- **TASK TO CARRY OUT**
The answer is the set of lines that include "example", copied from the data below.

[Opening LISTED RECORDS section]

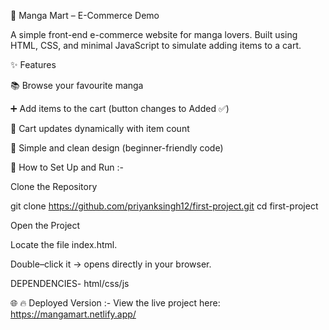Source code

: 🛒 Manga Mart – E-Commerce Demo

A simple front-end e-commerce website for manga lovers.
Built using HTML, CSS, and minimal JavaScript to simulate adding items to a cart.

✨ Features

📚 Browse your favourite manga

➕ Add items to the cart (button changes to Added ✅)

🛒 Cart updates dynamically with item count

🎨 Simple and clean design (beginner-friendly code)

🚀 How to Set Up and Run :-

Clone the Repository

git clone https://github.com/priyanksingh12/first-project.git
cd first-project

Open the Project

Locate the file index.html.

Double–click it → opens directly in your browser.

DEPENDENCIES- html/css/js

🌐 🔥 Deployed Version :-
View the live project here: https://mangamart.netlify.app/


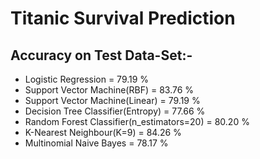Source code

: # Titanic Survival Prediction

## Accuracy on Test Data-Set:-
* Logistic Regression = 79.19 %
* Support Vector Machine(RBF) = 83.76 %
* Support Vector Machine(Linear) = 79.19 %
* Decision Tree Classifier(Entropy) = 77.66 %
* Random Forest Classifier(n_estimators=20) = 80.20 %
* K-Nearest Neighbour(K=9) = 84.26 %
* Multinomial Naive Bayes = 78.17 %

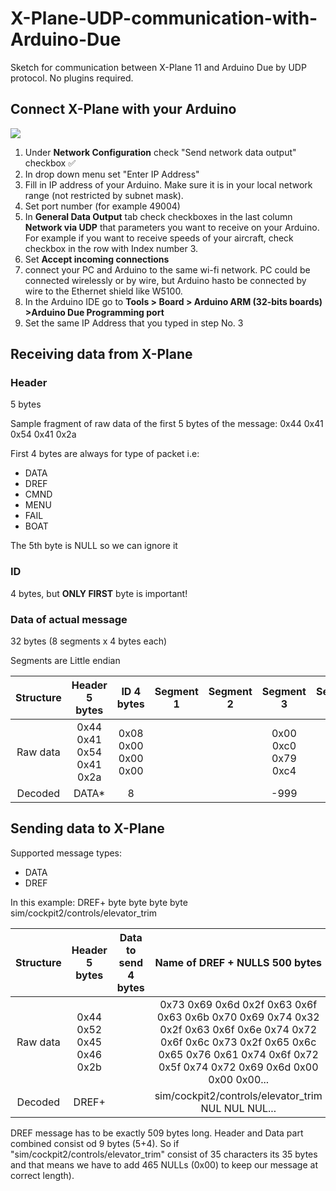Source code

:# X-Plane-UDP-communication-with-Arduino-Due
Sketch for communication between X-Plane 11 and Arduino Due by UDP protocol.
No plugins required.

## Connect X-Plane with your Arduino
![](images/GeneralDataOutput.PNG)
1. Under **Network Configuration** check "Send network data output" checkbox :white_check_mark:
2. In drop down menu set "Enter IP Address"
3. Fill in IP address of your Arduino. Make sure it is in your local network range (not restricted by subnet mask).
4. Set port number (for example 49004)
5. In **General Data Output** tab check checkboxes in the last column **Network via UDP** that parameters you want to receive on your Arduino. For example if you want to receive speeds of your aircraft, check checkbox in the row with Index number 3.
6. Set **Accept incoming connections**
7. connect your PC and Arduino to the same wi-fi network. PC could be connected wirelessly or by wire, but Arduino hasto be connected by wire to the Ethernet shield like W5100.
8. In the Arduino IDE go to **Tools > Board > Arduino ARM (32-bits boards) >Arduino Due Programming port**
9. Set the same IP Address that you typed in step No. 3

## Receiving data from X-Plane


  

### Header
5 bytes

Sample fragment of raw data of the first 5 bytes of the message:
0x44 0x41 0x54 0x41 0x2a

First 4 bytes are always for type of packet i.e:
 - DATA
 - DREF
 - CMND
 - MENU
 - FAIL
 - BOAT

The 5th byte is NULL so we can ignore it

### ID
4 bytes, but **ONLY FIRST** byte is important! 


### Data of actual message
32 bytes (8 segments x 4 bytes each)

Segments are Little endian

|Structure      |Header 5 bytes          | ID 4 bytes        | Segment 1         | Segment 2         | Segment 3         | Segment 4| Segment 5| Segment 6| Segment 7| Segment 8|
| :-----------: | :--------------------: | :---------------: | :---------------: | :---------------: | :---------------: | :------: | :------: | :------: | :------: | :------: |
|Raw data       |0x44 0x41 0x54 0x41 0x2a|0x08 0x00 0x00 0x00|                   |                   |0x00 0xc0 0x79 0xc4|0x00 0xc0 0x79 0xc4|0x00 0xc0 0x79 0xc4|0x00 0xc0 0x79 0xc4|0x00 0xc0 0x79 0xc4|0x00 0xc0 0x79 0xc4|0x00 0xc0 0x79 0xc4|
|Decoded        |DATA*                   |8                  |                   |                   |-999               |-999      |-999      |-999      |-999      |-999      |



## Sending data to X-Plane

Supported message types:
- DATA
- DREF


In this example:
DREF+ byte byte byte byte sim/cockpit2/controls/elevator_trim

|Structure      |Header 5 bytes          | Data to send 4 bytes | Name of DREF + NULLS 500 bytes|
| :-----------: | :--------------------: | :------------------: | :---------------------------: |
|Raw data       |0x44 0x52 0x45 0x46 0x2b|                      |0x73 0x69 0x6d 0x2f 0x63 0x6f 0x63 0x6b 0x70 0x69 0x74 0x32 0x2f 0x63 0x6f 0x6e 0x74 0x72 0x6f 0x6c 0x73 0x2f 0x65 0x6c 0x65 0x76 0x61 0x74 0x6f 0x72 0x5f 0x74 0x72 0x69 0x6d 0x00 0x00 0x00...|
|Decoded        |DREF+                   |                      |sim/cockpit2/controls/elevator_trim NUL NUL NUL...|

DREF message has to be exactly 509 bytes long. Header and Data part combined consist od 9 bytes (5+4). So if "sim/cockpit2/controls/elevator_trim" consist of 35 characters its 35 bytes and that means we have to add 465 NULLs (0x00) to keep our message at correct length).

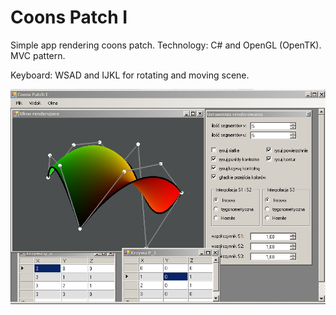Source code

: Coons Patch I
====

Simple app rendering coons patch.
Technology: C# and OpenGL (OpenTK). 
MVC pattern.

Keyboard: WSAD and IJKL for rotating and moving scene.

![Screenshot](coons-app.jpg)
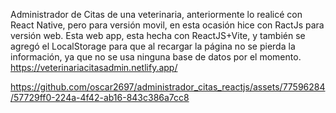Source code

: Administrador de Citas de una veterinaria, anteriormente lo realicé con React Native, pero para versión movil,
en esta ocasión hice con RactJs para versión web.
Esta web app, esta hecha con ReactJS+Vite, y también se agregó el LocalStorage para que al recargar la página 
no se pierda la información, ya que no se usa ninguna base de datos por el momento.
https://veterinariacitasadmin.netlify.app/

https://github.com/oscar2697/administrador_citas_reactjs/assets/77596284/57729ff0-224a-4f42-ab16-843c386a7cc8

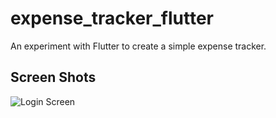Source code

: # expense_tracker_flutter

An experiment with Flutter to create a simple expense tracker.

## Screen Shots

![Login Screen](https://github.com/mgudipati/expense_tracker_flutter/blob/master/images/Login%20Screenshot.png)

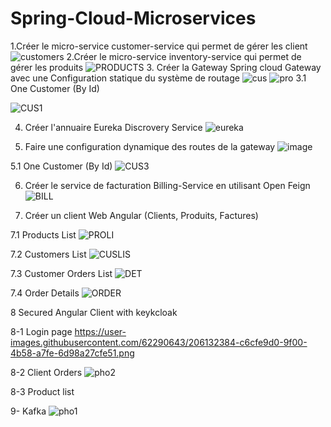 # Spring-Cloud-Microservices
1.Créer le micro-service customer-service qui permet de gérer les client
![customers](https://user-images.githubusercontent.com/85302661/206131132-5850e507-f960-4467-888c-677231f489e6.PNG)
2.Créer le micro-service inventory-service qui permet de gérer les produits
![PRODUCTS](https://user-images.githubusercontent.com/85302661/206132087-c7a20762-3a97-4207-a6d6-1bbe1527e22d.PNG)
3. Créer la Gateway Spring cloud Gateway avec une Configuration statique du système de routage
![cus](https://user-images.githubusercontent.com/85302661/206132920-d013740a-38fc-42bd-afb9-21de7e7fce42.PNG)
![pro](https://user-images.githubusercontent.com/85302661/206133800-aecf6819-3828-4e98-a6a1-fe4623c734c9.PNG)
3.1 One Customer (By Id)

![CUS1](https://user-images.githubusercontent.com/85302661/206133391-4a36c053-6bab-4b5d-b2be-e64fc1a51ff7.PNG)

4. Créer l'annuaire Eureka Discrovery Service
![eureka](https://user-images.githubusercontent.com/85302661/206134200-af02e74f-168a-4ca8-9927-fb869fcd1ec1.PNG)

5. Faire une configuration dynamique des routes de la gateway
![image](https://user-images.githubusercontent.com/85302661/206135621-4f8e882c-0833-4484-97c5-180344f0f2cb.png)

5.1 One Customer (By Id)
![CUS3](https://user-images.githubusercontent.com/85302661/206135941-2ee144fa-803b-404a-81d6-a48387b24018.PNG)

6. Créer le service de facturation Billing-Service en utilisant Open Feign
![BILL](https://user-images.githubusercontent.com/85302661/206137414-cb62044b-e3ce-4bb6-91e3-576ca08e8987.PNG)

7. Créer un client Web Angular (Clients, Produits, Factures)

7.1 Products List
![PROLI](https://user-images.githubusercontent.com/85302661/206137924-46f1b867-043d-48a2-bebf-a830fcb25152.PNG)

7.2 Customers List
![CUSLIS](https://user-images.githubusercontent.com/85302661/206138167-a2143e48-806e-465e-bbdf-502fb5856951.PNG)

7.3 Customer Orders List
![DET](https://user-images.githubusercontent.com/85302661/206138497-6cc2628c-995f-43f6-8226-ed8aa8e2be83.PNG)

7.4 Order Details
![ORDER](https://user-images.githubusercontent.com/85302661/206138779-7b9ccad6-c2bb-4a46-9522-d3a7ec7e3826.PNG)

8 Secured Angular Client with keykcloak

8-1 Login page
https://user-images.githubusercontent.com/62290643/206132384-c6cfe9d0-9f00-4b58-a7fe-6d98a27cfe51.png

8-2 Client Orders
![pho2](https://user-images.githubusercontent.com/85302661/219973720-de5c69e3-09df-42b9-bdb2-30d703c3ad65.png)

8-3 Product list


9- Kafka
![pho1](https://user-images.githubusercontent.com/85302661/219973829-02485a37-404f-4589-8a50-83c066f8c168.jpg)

[Closing LISTED RECORDS section]

- **RESULT FOR THIS TASK**
4. Set port number (for example 49004)
5. In **General Data Output** tab check checkboxes in the last column **Network via UDP** that parameters you want to receive on your Arduino. For example if you want to receive speeds of your aircraft, check checkbox in the row with Index number 3.
In this example:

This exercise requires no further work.